His battle with the bottle, which would be a persistent demon throughout the decades to come, emerged in his early 20s.
For several years, he was a shell of his former self and it weighed on him heavily.
"When I abandoned the tour, I was rated pretty highly," he said. "Then I was kind of nothing – I was 110 kilos and hiding away from the world. I was self-medicating with alcohol – smashing it, waking up with a hangover and going back to the bottle shop."
The long road back to glory began as something of an accident, when his sponsor Billabong wanted to use Occy in a new series of advertisements.
"That's why I started to lose the weight at first," he said.
"Billabong didn't necessarily want me to come back to compete. They were worried it'd ruin my image. I'd had such a good career before I left.
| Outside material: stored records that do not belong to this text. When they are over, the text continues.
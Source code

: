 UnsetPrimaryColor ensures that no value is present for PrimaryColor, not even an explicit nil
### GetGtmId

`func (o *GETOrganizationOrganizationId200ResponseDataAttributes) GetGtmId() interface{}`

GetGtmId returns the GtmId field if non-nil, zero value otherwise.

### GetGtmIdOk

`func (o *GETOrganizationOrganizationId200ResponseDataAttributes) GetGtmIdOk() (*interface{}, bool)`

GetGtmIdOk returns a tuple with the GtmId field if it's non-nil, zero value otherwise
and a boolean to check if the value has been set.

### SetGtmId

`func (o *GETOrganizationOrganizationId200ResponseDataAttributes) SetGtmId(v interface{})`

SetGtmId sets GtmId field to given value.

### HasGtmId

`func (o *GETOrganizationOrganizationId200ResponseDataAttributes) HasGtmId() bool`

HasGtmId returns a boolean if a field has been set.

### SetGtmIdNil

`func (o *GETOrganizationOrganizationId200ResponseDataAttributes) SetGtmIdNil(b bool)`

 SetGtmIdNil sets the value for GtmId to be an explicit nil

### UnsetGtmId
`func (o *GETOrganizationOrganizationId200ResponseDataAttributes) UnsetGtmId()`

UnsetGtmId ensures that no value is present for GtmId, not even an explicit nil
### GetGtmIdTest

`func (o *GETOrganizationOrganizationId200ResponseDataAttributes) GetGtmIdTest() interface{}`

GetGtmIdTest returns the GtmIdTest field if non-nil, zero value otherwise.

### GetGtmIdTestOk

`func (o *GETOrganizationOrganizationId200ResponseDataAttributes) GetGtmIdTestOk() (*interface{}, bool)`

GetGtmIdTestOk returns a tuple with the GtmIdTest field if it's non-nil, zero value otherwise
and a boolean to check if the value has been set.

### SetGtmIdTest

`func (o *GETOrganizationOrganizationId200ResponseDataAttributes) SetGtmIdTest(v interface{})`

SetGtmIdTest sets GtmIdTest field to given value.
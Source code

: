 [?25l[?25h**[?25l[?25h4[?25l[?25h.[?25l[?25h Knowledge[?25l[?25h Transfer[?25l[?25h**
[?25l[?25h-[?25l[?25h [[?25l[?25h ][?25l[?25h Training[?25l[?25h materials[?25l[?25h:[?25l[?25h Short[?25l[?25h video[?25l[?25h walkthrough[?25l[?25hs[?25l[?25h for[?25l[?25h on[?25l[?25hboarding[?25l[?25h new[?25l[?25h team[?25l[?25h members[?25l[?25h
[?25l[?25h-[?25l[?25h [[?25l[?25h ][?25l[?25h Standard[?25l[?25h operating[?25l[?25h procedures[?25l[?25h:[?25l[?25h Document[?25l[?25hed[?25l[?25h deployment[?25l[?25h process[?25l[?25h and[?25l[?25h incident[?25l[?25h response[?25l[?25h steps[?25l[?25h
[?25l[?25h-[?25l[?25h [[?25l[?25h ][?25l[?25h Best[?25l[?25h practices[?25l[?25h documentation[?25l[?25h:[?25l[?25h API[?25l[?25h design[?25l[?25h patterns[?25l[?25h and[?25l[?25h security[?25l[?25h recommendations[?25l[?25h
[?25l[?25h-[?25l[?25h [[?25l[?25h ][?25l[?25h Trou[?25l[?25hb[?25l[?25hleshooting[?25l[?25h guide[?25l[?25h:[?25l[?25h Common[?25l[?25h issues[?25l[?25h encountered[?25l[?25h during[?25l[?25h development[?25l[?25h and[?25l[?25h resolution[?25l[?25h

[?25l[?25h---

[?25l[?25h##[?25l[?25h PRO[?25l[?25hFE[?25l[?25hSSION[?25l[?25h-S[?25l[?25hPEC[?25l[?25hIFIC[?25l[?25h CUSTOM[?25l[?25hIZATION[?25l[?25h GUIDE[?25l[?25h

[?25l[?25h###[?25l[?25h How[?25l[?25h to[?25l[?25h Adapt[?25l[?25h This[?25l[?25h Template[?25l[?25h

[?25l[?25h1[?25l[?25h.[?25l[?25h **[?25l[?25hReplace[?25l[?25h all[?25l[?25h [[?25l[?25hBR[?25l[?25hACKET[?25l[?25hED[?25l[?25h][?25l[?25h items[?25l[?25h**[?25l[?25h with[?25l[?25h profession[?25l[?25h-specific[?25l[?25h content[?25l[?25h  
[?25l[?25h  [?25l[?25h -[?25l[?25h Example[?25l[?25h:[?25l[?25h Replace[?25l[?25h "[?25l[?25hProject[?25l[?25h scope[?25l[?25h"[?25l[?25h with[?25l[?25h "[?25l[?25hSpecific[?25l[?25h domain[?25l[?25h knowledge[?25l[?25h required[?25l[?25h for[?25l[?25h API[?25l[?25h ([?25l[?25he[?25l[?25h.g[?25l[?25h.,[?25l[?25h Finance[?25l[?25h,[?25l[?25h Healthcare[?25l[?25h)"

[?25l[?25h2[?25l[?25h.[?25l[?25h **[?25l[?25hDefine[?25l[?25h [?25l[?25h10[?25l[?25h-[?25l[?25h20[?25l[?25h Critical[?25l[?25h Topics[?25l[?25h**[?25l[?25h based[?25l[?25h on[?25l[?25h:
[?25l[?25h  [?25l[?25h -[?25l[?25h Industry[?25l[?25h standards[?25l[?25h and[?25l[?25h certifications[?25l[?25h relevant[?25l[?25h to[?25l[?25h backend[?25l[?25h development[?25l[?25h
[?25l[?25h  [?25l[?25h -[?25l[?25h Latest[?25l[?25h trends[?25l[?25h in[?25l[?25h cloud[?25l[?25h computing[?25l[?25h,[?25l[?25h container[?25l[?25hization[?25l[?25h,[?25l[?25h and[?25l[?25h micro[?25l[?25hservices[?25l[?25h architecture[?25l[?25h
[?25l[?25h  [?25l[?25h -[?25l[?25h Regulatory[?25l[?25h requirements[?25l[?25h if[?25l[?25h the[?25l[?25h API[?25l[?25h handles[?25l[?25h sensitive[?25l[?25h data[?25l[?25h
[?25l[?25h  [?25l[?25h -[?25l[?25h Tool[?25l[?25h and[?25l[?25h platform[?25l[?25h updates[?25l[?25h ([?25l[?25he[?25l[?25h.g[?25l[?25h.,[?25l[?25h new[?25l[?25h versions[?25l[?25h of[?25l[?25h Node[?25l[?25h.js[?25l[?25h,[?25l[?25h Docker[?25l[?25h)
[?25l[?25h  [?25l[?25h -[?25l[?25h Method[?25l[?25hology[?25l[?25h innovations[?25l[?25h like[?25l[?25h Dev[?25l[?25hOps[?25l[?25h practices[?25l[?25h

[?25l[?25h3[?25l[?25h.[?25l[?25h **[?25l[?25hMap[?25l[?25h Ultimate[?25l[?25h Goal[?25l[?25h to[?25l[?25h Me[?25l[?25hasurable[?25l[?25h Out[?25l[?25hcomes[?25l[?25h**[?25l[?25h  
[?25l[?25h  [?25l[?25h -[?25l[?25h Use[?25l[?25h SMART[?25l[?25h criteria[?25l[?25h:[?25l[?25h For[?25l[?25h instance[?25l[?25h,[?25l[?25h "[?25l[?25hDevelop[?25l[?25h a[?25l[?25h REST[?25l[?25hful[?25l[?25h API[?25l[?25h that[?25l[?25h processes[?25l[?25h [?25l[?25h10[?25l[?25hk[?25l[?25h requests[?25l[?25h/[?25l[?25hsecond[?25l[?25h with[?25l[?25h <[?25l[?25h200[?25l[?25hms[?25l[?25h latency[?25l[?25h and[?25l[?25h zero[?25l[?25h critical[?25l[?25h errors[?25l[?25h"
"They needed to use me in advertising and stuff and so I had to look healthy. That was the initial motivation for getting the weight off. Then I thought, I'm gonna come back."
Occy said it was a gamble to re-enter the sport he had left as a champion, with the very real possibility that he would crash out and that would become his legacy.
He was fit, healthy and training constantly, but when he requalified, he discovered that surfing "had gotten a lot better and a lot faster".
In 1998, Occy stunned the sport when he came second to legend Kelly Slater, and again wowed just a year later when he took out the world title.
"It was such a sanctifying feeling to get to come back," he said. "Everything was great after that, career-wise."
Occy is a guest on a new web series, After Dark , hosted by Tim Ross, delving into his defining moments and some of the challenges that shaped his later life.
Talking about his down points is something he views as important – a kind of community service, offering hope and inspiration to others who are struggling.
"Different people go through higher highs and lower lows. It's important for me to share my story … maybe it's helpful for others. Hopefully it is."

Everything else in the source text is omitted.